# [Exercise goal]
Please return the lines of the data that contain "change".

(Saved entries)
####################

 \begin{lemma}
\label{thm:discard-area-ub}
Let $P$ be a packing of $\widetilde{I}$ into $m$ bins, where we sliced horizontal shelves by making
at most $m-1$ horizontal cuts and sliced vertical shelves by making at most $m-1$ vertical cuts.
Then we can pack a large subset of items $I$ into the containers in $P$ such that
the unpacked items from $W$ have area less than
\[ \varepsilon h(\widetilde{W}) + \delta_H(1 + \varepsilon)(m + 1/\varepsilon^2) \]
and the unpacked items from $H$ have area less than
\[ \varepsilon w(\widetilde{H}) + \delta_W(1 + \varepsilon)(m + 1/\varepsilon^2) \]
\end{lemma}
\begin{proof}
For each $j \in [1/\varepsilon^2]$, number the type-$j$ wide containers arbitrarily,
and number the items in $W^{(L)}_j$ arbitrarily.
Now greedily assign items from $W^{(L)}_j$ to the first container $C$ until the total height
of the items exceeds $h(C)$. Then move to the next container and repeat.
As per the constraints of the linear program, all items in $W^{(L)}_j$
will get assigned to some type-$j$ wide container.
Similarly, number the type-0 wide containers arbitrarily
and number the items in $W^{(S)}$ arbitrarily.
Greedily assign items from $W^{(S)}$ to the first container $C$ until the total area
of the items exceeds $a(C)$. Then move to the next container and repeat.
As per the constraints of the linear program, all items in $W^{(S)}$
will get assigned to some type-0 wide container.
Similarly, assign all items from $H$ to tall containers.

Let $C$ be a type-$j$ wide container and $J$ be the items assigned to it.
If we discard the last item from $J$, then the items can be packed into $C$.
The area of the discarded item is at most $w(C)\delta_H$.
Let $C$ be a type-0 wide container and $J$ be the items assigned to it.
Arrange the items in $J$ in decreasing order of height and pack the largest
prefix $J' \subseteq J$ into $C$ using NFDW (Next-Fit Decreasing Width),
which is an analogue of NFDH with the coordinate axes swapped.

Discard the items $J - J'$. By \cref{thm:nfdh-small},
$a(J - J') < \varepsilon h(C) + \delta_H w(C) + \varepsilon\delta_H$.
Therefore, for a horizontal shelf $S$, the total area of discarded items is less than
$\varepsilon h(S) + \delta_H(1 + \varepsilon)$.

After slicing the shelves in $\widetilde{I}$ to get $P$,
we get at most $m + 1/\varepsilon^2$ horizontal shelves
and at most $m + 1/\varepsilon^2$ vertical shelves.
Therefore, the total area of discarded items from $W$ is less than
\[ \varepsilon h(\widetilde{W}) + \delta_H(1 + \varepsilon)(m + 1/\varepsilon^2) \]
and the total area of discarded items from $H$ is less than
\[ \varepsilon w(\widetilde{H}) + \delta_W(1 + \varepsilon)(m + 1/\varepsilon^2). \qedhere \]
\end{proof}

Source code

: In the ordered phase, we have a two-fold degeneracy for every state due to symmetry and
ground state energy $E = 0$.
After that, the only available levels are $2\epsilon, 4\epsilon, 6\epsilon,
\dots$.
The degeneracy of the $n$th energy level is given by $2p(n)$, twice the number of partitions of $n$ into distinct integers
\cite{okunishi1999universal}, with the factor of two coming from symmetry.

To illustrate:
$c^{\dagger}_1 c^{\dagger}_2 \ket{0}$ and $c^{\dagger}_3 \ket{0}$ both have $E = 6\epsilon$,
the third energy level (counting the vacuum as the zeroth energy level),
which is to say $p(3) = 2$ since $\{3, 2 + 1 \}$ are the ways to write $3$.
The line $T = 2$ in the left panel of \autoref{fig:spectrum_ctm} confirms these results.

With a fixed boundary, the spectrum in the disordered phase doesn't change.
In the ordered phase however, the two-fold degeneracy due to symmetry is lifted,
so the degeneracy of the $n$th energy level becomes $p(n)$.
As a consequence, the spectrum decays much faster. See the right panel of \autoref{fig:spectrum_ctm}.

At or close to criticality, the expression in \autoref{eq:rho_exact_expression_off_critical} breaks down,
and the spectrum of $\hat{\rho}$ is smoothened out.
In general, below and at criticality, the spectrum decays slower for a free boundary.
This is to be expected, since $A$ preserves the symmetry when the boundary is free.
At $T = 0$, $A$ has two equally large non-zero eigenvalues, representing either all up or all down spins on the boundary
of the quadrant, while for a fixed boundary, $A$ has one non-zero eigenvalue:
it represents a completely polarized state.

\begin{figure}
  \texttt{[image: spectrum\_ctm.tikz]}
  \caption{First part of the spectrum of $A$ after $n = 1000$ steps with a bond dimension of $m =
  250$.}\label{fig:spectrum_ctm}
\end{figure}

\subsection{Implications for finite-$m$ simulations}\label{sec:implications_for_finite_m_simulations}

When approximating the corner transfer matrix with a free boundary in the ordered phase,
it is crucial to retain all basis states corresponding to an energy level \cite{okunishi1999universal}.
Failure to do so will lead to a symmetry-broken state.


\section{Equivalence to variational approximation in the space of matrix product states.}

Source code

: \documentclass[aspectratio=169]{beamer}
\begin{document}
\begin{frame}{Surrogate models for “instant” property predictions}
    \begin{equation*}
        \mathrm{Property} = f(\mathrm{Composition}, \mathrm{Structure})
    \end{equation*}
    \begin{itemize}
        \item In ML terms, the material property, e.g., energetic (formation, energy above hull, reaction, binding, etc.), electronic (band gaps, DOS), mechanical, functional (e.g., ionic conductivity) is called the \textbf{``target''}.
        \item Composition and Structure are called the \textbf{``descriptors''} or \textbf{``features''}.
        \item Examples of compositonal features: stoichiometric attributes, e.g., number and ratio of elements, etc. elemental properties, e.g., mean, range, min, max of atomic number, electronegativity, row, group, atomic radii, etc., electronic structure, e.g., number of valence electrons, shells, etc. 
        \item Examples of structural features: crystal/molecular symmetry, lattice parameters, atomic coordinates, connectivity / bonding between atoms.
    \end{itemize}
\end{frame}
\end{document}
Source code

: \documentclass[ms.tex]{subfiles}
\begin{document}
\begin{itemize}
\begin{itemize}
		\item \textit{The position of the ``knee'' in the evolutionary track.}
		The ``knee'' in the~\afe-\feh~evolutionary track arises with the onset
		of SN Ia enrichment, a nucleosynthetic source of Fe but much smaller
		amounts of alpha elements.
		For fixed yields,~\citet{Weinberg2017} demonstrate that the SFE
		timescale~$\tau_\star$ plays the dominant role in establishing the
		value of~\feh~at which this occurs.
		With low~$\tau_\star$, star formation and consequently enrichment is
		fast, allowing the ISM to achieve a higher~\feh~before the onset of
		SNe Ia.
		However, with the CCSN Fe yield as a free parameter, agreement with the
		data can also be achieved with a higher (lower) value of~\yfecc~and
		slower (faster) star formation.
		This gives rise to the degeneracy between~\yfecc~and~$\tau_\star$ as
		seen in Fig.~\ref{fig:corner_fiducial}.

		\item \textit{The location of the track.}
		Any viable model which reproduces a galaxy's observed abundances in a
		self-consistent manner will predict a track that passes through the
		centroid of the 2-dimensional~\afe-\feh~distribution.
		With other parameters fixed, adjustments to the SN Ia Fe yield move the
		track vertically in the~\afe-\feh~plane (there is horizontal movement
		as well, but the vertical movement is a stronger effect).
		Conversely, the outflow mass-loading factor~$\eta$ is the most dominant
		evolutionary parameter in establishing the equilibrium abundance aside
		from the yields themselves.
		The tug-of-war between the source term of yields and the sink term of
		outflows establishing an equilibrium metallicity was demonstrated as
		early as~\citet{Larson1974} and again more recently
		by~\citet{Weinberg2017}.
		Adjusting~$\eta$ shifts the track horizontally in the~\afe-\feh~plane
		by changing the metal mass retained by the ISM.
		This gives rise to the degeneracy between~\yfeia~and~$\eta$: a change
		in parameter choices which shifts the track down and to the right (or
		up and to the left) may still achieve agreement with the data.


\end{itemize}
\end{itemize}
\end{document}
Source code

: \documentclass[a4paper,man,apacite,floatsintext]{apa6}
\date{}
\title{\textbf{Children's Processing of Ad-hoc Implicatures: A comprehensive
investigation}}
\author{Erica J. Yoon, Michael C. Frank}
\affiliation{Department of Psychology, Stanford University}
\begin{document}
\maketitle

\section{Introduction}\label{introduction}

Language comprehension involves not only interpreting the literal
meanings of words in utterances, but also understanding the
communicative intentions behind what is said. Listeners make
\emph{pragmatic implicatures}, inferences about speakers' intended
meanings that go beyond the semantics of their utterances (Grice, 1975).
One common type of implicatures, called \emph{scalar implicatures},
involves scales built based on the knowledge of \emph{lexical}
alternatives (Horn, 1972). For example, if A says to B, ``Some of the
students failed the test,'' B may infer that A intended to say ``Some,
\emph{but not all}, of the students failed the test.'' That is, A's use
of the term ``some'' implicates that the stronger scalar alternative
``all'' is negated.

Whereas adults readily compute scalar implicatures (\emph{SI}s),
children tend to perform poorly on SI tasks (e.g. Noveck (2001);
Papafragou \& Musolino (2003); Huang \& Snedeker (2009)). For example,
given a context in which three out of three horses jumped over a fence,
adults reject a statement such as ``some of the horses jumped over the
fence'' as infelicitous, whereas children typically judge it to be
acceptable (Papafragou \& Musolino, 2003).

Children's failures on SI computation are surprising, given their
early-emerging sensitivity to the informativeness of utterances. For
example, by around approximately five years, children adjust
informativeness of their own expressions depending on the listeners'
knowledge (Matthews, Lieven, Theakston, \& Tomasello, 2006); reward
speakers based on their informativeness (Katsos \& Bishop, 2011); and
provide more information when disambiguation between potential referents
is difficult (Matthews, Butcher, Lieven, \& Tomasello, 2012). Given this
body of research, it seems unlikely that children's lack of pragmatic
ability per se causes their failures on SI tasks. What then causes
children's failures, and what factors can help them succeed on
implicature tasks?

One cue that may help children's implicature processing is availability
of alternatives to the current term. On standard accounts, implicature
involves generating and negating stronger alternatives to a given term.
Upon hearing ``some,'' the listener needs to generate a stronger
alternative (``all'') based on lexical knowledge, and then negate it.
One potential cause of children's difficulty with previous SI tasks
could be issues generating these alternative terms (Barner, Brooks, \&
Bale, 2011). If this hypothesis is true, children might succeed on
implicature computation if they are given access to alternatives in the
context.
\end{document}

####################

# [Answer to the exercise]
With a fixed boundary, the spectrum in the disordered phase doesn't change.
		This gives rise to the degeneracy between~\yfeia~and~$\eta$: a change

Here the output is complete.